Diasporian News of Tuesday, 10 July 2012
The national chairman of the New Patriotic Party [NPP] in Germany Mr Dwamena-Yeboah has challenged Ghanaians to take a bold and principled stand against corruption in the country because of its negative impact on society.
In an interview with the Hamburg- based Top Afric Radio , Mr Dwamena-Yeboah explained that apart from undermining public confidence in the country’s political institutions, corruption also denies the ordinary citizens of access to social services such as education, health care and portable drinking water.
According to him the GHC 51.8 Million fraudulent judgement debt paid to Mr Alfred Woyome could have constructed 18 senior secondary schools or provided 12,000 boreholes for rural communities across the country and said this situation is simply unacceptable.
In his view this massive fraud perpetrated against the people of Ghana could not have been possible without the active connivance and participation of government ministers and senior civil servants in the various ministries and questioned whether the Mills-Mahama administration has the political will and the moral courage to bring all involved in this unprecedented scandal to justice.

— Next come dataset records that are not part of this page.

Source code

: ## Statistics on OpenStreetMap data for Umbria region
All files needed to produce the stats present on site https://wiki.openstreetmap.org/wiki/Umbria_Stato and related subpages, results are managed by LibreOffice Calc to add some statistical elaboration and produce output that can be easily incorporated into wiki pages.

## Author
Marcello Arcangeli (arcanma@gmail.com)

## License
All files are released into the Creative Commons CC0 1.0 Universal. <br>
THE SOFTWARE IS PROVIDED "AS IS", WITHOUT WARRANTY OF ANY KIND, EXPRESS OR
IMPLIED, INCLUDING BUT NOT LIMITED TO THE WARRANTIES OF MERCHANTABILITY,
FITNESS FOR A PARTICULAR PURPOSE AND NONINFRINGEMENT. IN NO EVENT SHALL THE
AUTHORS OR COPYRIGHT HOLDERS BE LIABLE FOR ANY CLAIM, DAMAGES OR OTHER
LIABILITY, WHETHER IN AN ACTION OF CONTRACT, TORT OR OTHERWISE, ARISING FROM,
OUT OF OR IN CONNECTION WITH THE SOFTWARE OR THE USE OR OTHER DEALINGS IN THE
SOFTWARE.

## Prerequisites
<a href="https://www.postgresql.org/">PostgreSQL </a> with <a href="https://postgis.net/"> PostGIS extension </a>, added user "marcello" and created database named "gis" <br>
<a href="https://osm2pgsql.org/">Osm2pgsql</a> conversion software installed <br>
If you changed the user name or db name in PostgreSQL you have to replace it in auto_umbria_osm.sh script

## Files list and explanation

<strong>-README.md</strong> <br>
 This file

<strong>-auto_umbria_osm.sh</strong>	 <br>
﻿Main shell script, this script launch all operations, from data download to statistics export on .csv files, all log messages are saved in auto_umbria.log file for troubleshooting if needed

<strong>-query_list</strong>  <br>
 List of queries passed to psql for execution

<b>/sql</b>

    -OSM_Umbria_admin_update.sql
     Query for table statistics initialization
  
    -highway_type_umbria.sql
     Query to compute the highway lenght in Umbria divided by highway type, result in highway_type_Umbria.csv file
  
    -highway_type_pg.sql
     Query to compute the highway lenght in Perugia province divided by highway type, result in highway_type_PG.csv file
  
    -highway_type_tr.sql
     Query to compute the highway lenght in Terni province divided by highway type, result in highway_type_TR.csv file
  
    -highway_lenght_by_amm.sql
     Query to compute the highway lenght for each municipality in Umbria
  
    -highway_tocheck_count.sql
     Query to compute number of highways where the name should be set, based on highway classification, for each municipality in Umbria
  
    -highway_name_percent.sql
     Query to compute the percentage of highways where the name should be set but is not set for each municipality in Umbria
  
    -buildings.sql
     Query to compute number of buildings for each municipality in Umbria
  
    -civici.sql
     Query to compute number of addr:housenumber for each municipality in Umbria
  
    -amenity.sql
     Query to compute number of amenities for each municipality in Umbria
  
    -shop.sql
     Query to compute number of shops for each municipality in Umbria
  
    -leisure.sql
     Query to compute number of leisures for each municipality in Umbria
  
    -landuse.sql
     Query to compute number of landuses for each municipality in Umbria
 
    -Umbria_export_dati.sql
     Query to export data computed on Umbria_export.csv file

The NPP chairman said the rather lukewarm attitude of the Attorney General’s office towards the Woyome case reflects the President’s stated position that the NDC government was not interested in pursuing the recipient of this questionable payment. Against this backdrop,it will not be surprising if Mr Woyome is left off the hook because government is not interested in securing a conviction he added.
Mr Dwamen-Yeboah noted that laws by themselves are not enough to fight corruption and said vigilance on the part of civil society is equally important declaring ’the best way to fight corruption is to build a strong public opinion against it.’

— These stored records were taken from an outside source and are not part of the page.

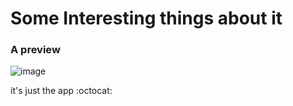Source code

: # Some Interesting things about it
### A preview
![image](https://github.com/user-attachments/assets/a7e926a7-da1c-44db-8d39-1221cfcb97bd)

it's just the app :octocat:
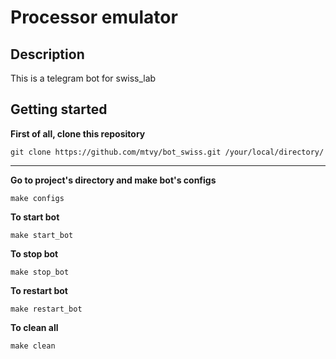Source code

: # Processor emulator

## Description

This is a telegram bot for swiss_lab

## Getting started

**First of all, clone this repository**

`git clone https://github.com/mtvy/bot_swiss.git /your/local/directory/`

---

**Go to project's directory and make bot's configs**

`make configs`

**To start bot**

`make start_bot`

**To stop bot**

`make stop_bot`

**To restart bot**

`make restart_bot`

**To clean all**

`make clean`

Touching on the thorny issue of recent ethnic tension in the country, he expressed concern that ethnicity is gradually eating into fabric of Ghana’s politics a situation which he described as dangerous for the country’s young democracy.

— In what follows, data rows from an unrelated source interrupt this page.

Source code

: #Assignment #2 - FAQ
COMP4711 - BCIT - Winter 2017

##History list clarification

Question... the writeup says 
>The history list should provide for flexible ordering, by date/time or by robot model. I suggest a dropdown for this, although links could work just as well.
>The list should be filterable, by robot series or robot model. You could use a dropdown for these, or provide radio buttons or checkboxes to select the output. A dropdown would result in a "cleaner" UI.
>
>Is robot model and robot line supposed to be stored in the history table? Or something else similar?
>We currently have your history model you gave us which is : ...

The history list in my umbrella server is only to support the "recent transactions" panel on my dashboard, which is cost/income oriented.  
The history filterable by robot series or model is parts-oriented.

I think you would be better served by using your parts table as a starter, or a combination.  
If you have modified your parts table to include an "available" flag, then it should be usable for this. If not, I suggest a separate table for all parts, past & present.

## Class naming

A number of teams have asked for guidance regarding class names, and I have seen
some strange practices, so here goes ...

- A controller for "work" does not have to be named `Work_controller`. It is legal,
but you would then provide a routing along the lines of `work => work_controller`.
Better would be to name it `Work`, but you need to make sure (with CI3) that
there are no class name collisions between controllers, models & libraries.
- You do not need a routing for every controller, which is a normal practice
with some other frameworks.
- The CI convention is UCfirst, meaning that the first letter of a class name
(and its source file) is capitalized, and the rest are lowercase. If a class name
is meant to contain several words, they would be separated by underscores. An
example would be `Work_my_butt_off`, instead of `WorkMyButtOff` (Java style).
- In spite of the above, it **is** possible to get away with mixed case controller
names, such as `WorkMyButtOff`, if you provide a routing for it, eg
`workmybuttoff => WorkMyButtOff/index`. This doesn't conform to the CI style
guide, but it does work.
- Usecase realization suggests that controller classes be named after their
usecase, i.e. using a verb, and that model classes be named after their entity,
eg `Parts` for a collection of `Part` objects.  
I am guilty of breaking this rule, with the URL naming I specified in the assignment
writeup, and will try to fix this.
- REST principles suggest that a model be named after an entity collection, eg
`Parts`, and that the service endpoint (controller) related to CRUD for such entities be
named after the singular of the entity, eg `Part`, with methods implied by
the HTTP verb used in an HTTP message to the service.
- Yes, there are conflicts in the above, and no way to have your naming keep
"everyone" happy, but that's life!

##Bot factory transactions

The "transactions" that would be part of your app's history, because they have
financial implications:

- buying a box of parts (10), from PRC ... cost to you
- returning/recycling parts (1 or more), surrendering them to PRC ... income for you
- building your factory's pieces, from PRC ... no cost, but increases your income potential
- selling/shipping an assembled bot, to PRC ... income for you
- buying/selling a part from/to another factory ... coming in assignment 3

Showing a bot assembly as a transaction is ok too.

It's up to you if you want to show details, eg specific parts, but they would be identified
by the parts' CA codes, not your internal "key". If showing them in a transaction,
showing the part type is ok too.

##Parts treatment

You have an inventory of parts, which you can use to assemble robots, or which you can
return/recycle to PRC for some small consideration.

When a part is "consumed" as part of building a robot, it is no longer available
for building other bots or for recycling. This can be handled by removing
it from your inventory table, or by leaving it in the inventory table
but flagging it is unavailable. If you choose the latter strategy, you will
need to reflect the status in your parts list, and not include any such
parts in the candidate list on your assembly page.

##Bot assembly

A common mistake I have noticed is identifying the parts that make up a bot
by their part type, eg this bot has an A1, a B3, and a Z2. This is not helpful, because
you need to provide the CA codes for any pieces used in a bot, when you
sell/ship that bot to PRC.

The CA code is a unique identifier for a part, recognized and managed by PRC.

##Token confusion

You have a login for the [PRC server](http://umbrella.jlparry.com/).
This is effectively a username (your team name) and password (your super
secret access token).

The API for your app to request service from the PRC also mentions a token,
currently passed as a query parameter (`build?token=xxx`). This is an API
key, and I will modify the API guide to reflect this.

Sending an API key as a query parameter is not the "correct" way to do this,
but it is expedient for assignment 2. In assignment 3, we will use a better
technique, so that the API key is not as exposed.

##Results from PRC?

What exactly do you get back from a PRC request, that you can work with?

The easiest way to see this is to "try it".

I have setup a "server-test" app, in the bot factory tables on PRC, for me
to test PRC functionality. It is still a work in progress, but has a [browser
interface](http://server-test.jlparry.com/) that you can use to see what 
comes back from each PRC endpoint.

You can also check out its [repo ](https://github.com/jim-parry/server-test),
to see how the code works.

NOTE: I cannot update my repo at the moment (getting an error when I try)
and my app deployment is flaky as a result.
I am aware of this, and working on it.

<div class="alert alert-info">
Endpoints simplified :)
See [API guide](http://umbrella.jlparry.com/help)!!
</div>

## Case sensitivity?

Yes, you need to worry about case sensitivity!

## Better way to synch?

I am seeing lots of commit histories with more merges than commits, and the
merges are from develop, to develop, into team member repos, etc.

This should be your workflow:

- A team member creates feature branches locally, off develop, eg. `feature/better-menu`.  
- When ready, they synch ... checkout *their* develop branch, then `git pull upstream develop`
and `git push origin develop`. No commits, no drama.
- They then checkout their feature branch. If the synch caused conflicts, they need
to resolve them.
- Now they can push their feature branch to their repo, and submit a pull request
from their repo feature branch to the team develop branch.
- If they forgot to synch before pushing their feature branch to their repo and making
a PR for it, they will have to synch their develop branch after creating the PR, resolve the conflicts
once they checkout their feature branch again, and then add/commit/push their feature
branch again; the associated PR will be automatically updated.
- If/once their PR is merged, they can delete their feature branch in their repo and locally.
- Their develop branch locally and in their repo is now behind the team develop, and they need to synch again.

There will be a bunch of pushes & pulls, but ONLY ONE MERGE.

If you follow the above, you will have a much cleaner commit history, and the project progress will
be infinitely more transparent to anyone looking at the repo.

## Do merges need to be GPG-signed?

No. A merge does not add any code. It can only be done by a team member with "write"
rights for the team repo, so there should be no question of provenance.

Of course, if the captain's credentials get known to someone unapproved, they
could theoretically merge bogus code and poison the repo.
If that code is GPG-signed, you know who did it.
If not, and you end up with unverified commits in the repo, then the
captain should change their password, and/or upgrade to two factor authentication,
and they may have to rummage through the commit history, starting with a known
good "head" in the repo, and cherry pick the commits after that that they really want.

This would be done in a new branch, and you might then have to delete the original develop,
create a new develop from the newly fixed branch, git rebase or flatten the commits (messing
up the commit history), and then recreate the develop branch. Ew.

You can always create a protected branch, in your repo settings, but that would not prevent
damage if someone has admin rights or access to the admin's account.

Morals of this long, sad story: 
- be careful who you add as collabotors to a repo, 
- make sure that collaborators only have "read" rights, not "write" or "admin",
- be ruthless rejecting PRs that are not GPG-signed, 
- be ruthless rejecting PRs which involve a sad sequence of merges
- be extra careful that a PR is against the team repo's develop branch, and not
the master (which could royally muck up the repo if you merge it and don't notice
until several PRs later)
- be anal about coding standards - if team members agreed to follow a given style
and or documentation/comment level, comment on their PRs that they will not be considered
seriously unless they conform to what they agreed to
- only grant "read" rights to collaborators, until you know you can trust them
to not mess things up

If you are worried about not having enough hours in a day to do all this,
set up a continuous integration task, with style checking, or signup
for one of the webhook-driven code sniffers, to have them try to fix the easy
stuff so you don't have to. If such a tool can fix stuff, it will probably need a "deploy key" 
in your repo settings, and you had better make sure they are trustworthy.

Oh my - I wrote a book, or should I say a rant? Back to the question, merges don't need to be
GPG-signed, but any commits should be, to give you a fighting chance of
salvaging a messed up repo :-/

He reiterated that politics is about making choices based on programmes and policies of each political party saying ’our cultural differences and ethnic diversity should be a source of strength and unity and not a cause of conflict and hostility’. He therefore urged Ghanaians to eschew tribal politics and cast their votes based on issues that are relevant to national development and not tribal affiliation.
Asked about the appointment of the IGP, Mr Dwamena-Yeboah observed that the current situation whereby the head of the police service has become a political appointee is out dated and out of touch with internationally accepted practice. He argued that such practice not only undermines the neutrality of the service but more importantly it compromises competence as a result of political interference which has become common place under the NDC government.